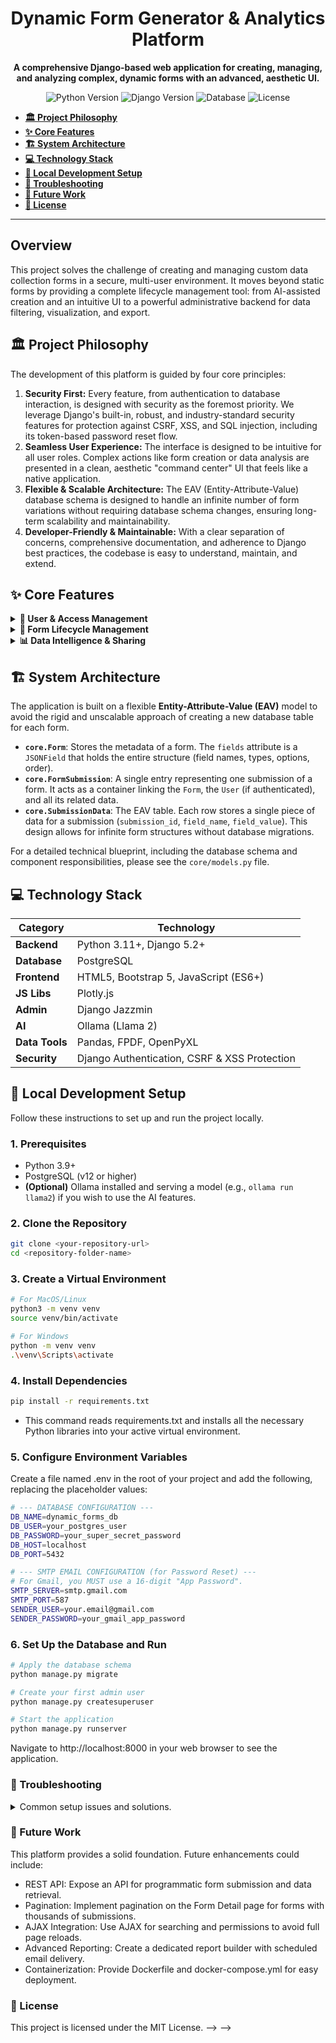 <h1 align="center">
  Dynamic Form Generator & Analytics Platform
</h1>

<p align="center">
  <strong>A comprehensive Django-based web application for creating, managing, and analyzing complex, dynamic forms with an advanced, aesthetic UI.</strong>
</p>

<p align="center">
  <img src="https://img.shields.io/badge/Python-3.11+-blue.svg" alt="Python Version">
  <img src="https://img.shields.io/badge/Django-5.2-green.svg" alt="Django Version">
  <img src="https://img.shields.io/badge/Database-PostgreSQL-blue.svg" alt="Database">
  <img src="https://img.shields.io/badge/License-MIT-lightgrey.svg" alt="License">
</p>


  - **[🏛️ Project Philosophy](#-project-philosophy)**
- **[✨ Core Features](#-core-features)**
- **[🏗️ System Architecture](#-system-architecture)**
- **[💻 Technology Stack](#-technology-stack)**
- **[🚀 Local Development Setup](#-local-development-setup)**
- **[🚨 Troubleshooting](#-troubleshooting)**
- **[🔮 Future Work](#-future-work)**
- **[📄 License](#-license)**

---

## Overview

This project solves the challenge of creating and managing custom data collection forms in a secure, multi-user environment. It moves beyond static forms by providing a complete lifecycle management tool: from AI-assisted creation and an intuitive UI to a powerful administrative backend for data filtering, visualization, and export.

## 🏛️ Project Philosophy

The development of this platform is guided by four core principles:

1.  **Security First:** Every feature, from authentication to database interaction, is designed with security as the foremost priority. We leverage Django's built-in, robust, and industry-standard security features for protection against CSRF, XSS, and SQL injection, including its token-based password reset flow.
2.  **Seamless User Experience:** The interface is designed to be intuitive for all user roles. Complex actions like form creation or data analysis are presented in a clean, aesthetic "command center" UI that feels like a native application.
3.  **Flexible & Scalable Architecture:** The EAV (Entity-Attribute-Value) database schema is designed to handle an infinite number of form variations without requiring database schema changes, ensuring long-term scalability and maintainability.
4.  **Developer-Friendly & Maintainable:** With a clear separation of concerns, comprehensive documentation, and adherence to Django best practices, the codebase is easy to understand, maintain, and extend.

## ✨ Core Features

<details>
  <summary><strong>👤 User & Access Management</strong></summary>
  
  - **Secure Authentication:** Comprehensive login, registration, and password reset system using Django's robust and secure built-in authentication framework.
  - **Secure Password Reset:** Industry-standard, secure, time-sensitive token-based password reset links delivered via SMTP.
  - **Role-Based Access Control (RBAC):**
    - **Admin:** Full control over all forms, data, and users.
    - **Editor:** Can create forms and manage permissions for them.
    - **Viewer:** Can only view and submit data to assigned forms.
  - **Per-Form Permissions:** Form creators can grant specific `view`, `edit`, or `admin` access to other users on a per-form basis.
</details>

<details>
  <summary><strong>📝 Form Lifecycle Management</strong></summary>
  
  - **Intuitive Form Builder:** A clean user interface allows for the manual creation of complex forms with various field types.
  - **AI-Powered Field Generation:** Describe a form's purpose in natural language (e.g., "a patient intake form") and have the AI (Ollama/Llama2) instantly generate the corresponding JSON field structure.
  - **Dynamic Schema:** Creating a form does not alter the database schema, allowing for true on-the-fly form creation and editing.
  - **Advanced Form Relationships:**
    - **Parent-Child Links:** Establish hierarchies between forms (e.g., link "Students" to a "School").
    - **Child-to-Child Links:** Create relationships between records from different child forms under the same parent (e.g., link a "Teacher" record to a "Student" record).
  - **Form Versioning:** Editing a form archives the old version and creates a new one, preserving historical data integrity.
</details>

<details>
  <summary><strong>📊 Data Intelligence & Sharing</strong></summary>

  - **Public Sharing:** Generate unique, secure URLs to share forms publicly for data collection from unauthenticated users.
  - **Interactive Analytics Dashboard:**
    - Visualize data with interactive charts (pies, bars, histograms) from **Plotly**.
    - View Key Performance Indicators (KPIs) like total submissions and child form statistics.
  - **Data Export:** Download filtered submission data in **CSV**, **PDF**, and **Excel** formats.
  - **Powerful Search:** Full-text search within all submissions for a given form.
</details>

## 🏗️ System Architecture

The application is built on a flexible **Entity-Attribute-Value (EAV)** model to avoid the rigid and unscalable approach of creating a new database table for each form.

*   **`core.Form`**: Stores the metadata of a form. The `fields` attribute is a `JSONField` that holds the entire structure (field names, types, options, order).
*   **`core.FormSubmission`**: A single entry representing one submission of a form. It acts as a container linking the `Form`, the `User` (if authenticated), and all its related data.
*   **`core.SubmissionData`**: The EAV table. Each row stores a single piece of data for a submission (`submission_id`, `field_name`, `field_value`). This design allows for infinite form structures without database migrations.

For a detailed technical blueprint, including the database schema and component responsibilities, please see the `core/models.py` file.

## 💻 Technology Stack

| Category      | Technology                                    |
|---------------|-----------------------------------------------|
| **Backend**   | Python 3.11+, Django 5.2+                     |
| **Database**  | PostgreSQL                                    |
| **Frontend**  | HTML5, Bootstrap 5, JavaScript (ES6+)         |
| **JS Libs**   | Plotly.js                                     |
| **Admin**     | Django Jazzmin                                |
| **AI**        | Ollama (Llama 2)                              |
| **Data Tools**| Pandas, FPDF, OpenPyXL                        |
| **Security**  | Django Authentication, CSRF & XSS Protection  |

## 🚀 Local Development Setup

Follow these instructions to set up and run the project locally.

### 1. Prerequisites
- Python 3.9+
- PostgreSQL (v12 or higher)
- **(Optional)** Ollama installed and serving a model (e.g., `ollama run llama2`) if you wish to use the AI features.

### 2. Clone the Repository
```bash
git clone <your-repository-url>
cd <repository-folder-name>
```

### 3. Create a Virtual Environment
```bash
# For MacOS/Linux
python3 -m venv venv
source venv/bin/activate

# For Windows
python -m venv venv
.\venv\Scripts\activate
```
### 4. Install Dependencies
```bash
pip install -r requirements.txt
```
* This command reads requirements.txt and installs all the necessary Python libraries into your active virtual environment.

### 5. Configure Environment Variables
Create a file named .env in the root of your project and add the following, replacing the placeholder values:

```bash
# --- DATABASE CONFIGURATION ---
DB_NAME=dynamic_forms_db
DB_USER=your_postgres_user
DB_PASSWORD=your_super_secret_password
DB_HOST=localhost
DB_PORT=5432

# --- SMTP EMAIL CONFIGURATION (for Password Reset) ---
# For Gmail, you MUST use a 16-digit "App Password".
SMTP_SERVER=smtp.gmail.com
SMTP_PORT=587
SENDER_USER=your.email@gmail.com
SENDER_PASSWORD=your_gmail_app_password
```

### 6. Set Up the Database and Run
```bash
# Apply the database schema
python manage.py migrate

# Create your first admin user
python manage.py createsuperuser

# Start the application
python manage.py runserver
```
Navigate to http://localhost:8000 in your web browser to see the application.

### 🚨 Troubleshooting
<details>
<summary>Common setup issues and solutions.</summary>
PostgreSQL Connection Error: Double-check that your .env credentials are correct and that the PostgreSQL server is running.
TemplateDoesNotExist: This usually means a template file is in the wrong directory. Ensure all auth-related templates are in core/templates/registration/ and app pages are in core/templates/core/. Restarting the server after adding new files can also help.
Password Reset Email Fails: If you see an SMTPAuthenticationError, especially with Gmail, it almost certainly means you need to use a 16-digit App Password, not your regular account password.
Admin Panel AlreadyRegistered Error: This error means a model is being registered twice in core/admin.py. Use the @admin.register() decorator OR admin.site.register(), but not both for the same model.
</details>

### 🔮 Future Work
This platform provides a solid foundation. Future enhancements could include:

* REST API: Expose an API for programmatic form submission and data retrieval.
* Pagination: Implement pagination on the Form Detail page for forms with thousands of submissions.
* AJAX Integration: Use AJAX for searching and permissions to avoid full page reloads.
* Advanced Reporting: Create a dedicated report builder with scheduled email delivery.
* Containerization: Provide Dockerfile and docker-compose.yml for easy deployment.

### 📄 License
This project is licensed under the MIT License. -->
 -->

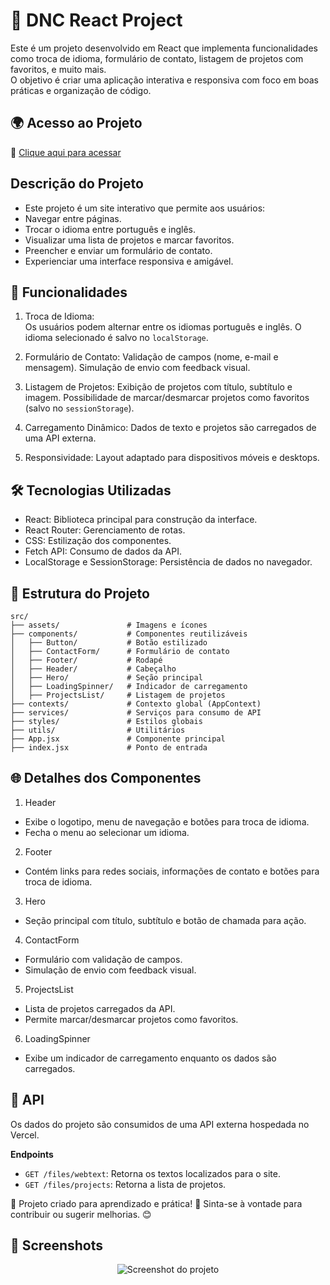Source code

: # 🚀 DNC React Project
Este é um projeto desenvolvido em React que implementa funcionalidades como troca de idioma, formulário de contato, listagem de projetos com favoritos, e muito mais. <br/>
O objetivo é criar uma aplicação interativa e responsiva com foco em boas práticas e organização de código.

## 🌍 Acesso ao Projeto

🔗 [Clique aqui para acessar](https://dnc-react-project.vercel.app/)

## Descrição do Projeto
- Este projeto é um site interativo que permite aos usuários:
- Navegar entre páginas.
- Trocar o idioma entre português e inglês.
- Visualizar uma lista de projetos e marcar favoritos.
- Preencher e enviar um formulário de contato.
- Experienciar uma interface responsiva e amigável.

## 📌 Funcionalidades
1. Troca de Idioma:<br/>
  Os usuários podem alternar entre os idiomas português e inglês.
  O idioma selecionado é salvo no `localStorage`.

2. Formulário de Contato:
Validação de campos (nome, e-mail e mensagem).
Simulação de envio com feedback visual.

3. Listagem de Projetos:
Exibição de projetos com título, subtítulo e imagem.
Possibilidade de marcar/desmarcar projetos como favoritos (salvo no `sessionStorage`).

4. Carregamento Dinâmico:
Dados de texto e projetos são carregados de uma API externa.

5. Responsividade:
Layout adaptado para dispositivos móveis e desktops.

## 🛠️ Tecnologias Utilizadas

* React: Biblioteca principal para construção da interface.
* React Router: Gerenciamento de rotas.
* CSS: Estilização dos componentes.
* Fetch API: Consumo de dados da API.
* LocalStorage e SessionStorage: Persistência de dados no navegador.

## 📂 Estrutura do Projeto

```plaintext
src/
├── assets/               # Imagens e ícones
├── components/           # Componentes reutilizáveis
│   ├── Button/           # Botão estilizado
│   ├── ContactForm/      # Formulário de contato
│   ├── Footer/           # Rodapé
│   ├── Header/           # Cabeçalho
│   ├── Hero/             # Seção principal
│   ├── LoadingSpinner/   # Indicador de carregamento
│   ├── ProjectsList/     # Listagem de projetos
├── contexts/             # Contexto global (AppContext)
├── services/             # Serviços para consumo de API
├── styles/               # Estilos globais
├── utils/                # Utilitários
├── App.jsx               # Componente principal
├── index.jsx             # Ponto de entrada

```

## 🌐 Detalhes dos Componentes
1. Header
 * Exibe o logotipo, menu de navegação e botões para troca de idioma.
 * Fecha o menu ao selecionar um idioma.
2. Footer
 * Contém links para redes sociais, informações de contato e botões para troca de idioma.
3. Hero
 * Seção principal com título, subtítulo e botão de chamada para ação.
4. ContactForm
 * Formulário com validação de campos.
 * Simulação de envio com feedback visual.
5. ProjectsList
 * Lista de projetos carregados da API.
 * Permite marcar/desmarcar projetos como favoritos.
6. LoadingSpinner
 * Exibe um indicador de carregamento enquanto os dados são carregados.

## 🧩 API
Os dados do projeto são consumidos de uma API externa hospedada no Vercel.

**Endpoints**
* `GET /files/webtext`: Retorna os textos localizados para o site.
* `GET /files/projects`: Retorna a lista de projetos.

🔹 Projeto criado para aprendizado e prática! 🚀 Sinta-se à vontade para contribuir ou sugerir melhorias. 😊

## 📸 Screenshots

<p align="center">
  <img src="https://github.com/user-attachments/assets/5c0deaf7-26e6-4262-882e-93f50dae9791" alt="Screenshot do projeto">
</p>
-------------------------
Among the records above, repeat exactly the line with "## 💻 Technology Stack", the line with "- PostgreSQL (v12 or higher)", and every line in between, and only those.

## 💻 Technology Stack

| Category      | Technology                                    |
|---------------|-----------------------------------------------|
| **Backend**   | Python 3.11+, Django 5.2+                     |
| **Database**  | PostgreSQL                                    |
| **Frontend**  | HTML5, Bootstrap 5, JavaScript (ES6+)         |
| **JS Libs**   | Plotly.js                                     |
| **Admin**     | Django Jazzmin                                |
| **AI**        | Ollama (Llama 2)                              |
| **Data Tools**| Pandas, FPDF, OpenPyXL                        |
| **Security**  | Django Authentication, CSRF & XSS Protection  |

## 🚀 Local Development Setup

Follow these instructions to set up and run the project locally.

### 1. Prerequisites
- Python 3.9+
- PostgreSQL (v12 or higher)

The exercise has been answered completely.